Look at these stairs from the National building Museum, which was originally built to house the pension bureau after the civil war. These very low and long steps were designed to be used by handicapped civil war vets, but not wheelchairs. They would not qualify under current law as handicapped accessible because they are not wheelchair accessible. A non wheel chair symbol (say a man with a cane) might imply that that location was not accessible to wheelchairs.
purely as a matter of design, i don’t like it - especially with the BW version, i can’t unsee a squashed spider
i agree it works better as originally employed in translucent overlay
The new symbol is just a reflection of our culture: everything worth doing needs to be done running, and if you can’t run, you’d better be racing that wheelchair.
My issue with the proposed new symbol is that it seems to depict a particular segment of wheelchair users, the paraplegic, that are not the ones needing the most help. They seem to be preferred choice for disability representation on tv shows and movies, either reality or fiction. Many times are portrayed by good looking people, frequently injured in sport, car accidents or at war in their early adulthood, and without any mental handicap. The new symbol is not more inclusive, in my own opinion.
Better to spend the effort attacking the pervasive active=good passive=bad value judgments. Worst cultural inheritance from the Greeks ever.

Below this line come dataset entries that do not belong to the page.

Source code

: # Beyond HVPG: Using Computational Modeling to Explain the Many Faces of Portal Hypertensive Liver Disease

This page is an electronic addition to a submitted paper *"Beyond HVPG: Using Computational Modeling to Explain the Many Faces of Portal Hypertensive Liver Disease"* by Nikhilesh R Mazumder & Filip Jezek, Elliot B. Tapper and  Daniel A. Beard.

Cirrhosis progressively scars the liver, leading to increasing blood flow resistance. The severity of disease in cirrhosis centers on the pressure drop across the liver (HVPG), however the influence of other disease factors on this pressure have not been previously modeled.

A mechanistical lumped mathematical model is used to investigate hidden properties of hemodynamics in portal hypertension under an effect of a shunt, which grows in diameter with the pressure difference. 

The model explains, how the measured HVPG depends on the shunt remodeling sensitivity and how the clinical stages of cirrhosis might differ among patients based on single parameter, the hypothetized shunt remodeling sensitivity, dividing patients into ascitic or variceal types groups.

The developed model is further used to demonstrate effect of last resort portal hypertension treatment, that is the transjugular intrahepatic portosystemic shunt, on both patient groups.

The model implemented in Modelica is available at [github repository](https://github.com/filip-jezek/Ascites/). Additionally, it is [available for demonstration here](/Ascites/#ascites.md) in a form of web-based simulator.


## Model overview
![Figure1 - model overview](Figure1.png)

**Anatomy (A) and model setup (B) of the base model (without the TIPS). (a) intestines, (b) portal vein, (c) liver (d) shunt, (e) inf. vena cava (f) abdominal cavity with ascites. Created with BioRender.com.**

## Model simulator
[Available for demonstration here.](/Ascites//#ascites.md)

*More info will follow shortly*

“Perfect. Please move quickly to the chamberlock, as the effects of prolonged exposure to the Button are not part of this test.”
I was just thinking the other day how impressive it was that this change had already become so pervasive. So of course there must be something wrong with it.

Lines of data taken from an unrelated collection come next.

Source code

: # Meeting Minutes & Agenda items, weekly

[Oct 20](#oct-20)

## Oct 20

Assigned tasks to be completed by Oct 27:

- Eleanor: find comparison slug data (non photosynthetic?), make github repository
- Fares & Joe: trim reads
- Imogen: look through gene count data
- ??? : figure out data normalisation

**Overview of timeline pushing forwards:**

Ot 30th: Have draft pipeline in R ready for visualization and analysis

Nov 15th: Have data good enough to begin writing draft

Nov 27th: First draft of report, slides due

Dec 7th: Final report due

How about this one? It’s already associated with differently-abled people including wheelchair users.
My problem with the trend for ‘person first’ language is its tendency to increase ambiguity.

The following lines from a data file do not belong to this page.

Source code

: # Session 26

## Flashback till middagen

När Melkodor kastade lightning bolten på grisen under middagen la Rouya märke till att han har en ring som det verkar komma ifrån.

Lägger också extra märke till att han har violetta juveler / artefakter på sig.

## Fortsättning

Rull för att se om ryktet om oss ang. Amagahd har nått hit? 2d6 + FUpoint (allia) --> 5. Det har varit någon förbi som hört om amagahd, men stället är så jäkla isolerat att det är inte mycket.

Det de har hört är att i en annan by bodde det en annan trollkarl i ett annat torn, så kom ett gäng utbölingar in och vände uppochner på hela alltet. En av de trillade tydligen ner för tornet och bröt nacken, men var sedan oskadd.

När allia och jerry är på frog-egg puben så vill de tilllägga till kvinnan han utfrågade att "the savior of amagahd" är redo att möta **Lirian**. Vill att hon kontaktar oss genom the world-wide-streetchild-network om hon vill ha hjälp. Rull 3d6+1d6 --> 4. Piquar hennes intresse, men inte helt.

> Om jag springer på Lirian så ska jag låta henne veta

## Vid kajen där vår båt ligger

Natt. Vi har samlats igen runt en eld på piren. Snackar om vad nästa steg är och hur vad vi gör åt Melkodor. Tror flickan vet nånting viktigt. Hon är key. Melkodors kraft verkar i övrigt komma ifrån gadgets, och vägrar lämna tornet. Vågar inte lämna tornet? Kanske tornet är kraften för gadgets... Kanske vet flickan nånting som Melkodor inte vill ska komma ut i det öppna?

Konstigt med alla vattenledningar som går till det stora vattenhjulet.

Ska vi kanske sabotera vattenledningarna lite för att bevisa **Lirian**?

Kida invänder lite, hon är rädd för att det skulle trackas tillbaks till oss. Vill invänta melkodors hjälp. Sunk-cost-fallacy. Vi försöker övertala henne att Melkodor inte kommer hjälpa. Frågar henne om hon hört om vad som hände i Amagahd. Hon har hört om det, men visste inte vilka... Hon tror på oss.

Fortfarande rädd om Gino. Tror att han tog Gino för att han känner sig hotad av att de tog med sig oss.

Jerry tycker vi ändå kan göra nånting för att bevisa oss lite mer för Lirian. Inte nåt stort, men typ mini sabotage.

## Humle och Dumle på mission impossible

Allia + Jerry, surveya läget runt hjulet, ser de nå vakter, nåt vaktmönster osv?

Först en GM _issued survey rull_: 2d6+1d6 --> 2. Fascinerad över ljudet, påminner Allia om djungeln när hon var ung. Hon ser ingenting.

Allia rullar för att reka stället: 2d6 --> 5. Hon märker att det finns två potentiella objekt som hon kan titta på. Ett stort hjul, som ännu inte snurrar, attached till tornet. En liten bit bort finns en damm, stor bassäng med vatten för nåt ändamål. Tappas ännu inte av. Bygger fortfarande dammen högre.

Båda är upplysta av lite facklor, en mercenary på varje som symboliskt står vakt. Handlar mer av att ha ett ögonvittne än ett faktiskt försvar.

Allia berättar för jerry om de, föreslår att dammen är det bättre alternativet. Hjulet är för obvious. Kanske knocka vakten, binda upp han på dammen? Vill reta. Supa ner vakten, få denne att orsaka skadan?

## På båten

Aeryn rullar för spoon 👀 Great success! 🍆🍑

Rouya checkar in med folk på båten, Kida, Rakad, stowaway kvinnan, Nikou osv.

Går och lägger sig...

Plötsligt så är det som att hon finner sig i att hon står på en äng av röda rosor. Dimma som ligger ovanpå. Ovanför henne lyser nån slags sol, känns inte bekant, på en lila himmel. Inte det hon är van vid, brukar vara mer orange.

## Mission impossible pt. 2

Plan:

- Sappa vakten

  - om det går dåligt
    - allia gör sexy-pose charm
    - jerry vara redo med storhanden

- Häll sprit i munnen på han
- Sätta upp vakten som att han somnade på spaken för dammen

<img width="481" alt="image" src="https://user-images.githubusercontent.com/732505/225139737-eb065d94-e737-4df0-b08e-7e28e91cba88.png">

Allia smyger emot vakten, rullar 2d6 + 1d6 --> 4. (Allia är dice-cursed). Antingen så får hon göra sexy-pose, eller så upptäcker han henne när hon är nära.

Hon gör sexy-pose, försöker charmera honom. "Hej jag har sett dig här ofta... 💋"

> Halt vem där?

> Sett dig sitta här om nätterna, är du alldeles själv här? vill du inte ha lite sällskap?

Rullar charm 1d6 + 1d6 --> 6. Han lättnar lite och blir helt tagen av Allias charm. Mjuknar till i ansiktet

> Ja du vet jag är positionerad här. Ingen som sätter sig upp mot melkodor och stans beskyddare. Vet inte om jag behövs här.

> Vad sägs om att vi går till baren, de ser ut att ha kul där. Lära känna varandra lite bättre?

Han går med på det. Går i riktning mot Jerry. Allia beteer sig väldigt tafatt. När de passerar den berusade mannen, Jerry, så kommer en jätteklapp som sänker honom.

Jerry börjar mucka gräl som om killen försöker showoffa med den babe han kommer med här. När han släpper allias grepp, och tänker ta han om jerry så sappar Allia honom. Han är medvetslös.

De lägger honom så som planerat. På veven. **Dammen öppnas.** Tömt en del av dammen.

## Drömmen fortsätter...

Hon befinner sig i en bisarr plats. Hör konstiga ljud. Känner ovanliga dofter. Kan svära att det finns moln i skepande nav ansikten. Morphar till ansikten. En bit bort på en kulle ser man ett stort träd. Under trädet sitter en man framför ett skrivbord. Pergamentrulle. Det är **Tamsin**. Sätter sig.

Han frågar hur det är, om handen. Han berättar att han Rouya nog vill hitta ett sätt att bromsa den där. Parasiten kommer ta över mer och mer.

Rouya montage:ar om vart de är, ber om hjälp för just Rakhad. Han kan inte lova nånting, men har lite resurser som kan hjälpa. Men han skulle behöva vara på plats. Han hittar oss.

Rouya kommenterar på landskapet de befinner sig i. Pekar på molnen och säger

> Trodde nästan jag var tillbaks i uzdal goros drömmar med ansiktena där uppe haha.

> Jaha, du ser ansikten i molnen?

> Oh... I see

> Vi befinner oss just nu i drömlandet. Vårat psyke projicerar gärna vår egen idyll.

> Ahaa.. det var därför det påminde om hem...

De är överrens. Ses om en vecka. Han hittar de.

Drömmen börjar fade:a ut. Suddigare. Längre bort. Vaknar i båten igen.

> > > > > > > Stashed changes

For example, “an artist of colour” can equally easily be read to mean a person who is an artist in the medium of colour.
On a personal note, I find it interesting that one never hears advocates for ‘person first’ language trying to speak of “a person of queerness”, for example.
A single symbol meant to represent all disabled people can’t, pretty much by definition, accurately depict every sort of disabled people. Clarity and ease of recognition are by far the most valuable qualities here.
Already used in Europe as a no parking sign.
More like "No Parking Except for the X-Jet."
Agreed. From my limited architectural revamp experience, buildings compliant with the Americans with Disabilities Act can be accessed by all differently-abled people, including persons wielding wheelchairs, because accessible buildings have ramps, railings, no stairs to the bathroom, double-wide toilet stalls, low sinks, & most importantly – 47-inch-wide doorways. The wheelchair tells you that everyone will able to use the space. It’s a symbol of inclusivity, not just of identity.
A typesetting question–is there an ASCII symbol?
It looks like an accident with a portal gun.
Haha you’re so right. Seems like every commercial advertisement, for no-matter what type of product, involves very aggressive exercise. You’re not truly living unless you’ve sweating these days.
No, but I’m guessing you meant more like “is it in Unicode?", in which case, yes (U+267F ), but Unicode doesn’t specify the exact form of glyphs, so both the old and new symbols share the same code point, and indeed some platforms already show the new version mentioned above. There’s no way for the author of a text document to control which version readers see.
This codepoint is defined as “wheelchair symbol”, so if a standard new accessibility symbol emerged, it would eventually get a distinct codepoint of its own.